Stored dataset items:
-----

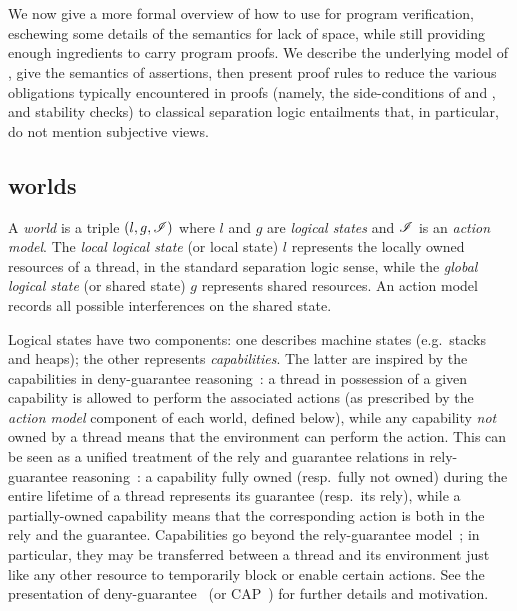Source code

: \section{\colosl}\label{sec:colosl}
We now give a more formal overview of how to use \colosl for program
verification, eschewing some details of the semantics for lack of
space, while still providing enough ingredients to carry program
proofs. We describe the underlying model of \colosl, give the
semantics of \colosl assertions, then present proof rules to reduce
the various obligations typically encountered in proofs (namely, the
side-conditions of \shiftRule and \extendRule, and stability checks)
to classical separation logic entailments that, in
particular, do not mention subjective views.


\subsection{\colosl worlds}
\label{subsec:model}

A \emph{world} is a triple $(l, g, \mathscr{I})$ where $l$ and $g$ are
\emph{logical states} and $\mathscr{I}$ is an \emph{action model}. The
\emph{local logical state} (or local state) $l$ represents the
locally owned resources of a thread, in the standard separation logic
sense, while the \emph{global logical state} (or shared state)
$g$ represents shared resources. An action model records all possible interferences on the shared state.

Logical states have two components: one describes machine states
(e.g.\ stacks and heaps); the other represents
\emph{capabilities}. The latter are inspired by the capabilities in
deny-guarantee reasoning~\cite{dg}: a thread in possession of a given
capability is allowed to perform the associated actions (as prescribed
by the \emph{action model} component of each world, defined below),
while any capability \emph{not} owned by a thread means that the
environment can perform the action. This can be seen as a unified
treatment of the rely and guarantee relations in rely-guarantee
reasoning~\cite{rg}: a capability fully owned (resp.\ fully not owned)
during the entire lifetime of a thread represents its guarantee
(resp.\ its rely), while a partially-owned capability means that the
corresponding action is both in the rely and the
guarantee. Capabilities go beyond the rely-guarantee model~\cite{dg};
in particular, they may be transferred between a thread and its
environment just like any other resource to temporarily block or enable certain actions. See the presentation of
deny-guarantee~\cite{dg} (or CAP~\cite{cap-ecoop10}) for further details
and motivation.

-----

Required work
Go through the records. Copy each line where "semantics" appears.

Output
verification, eschewing some details of the semantics for lack of
semantics of \colosl assertions, then present proof rules to reduce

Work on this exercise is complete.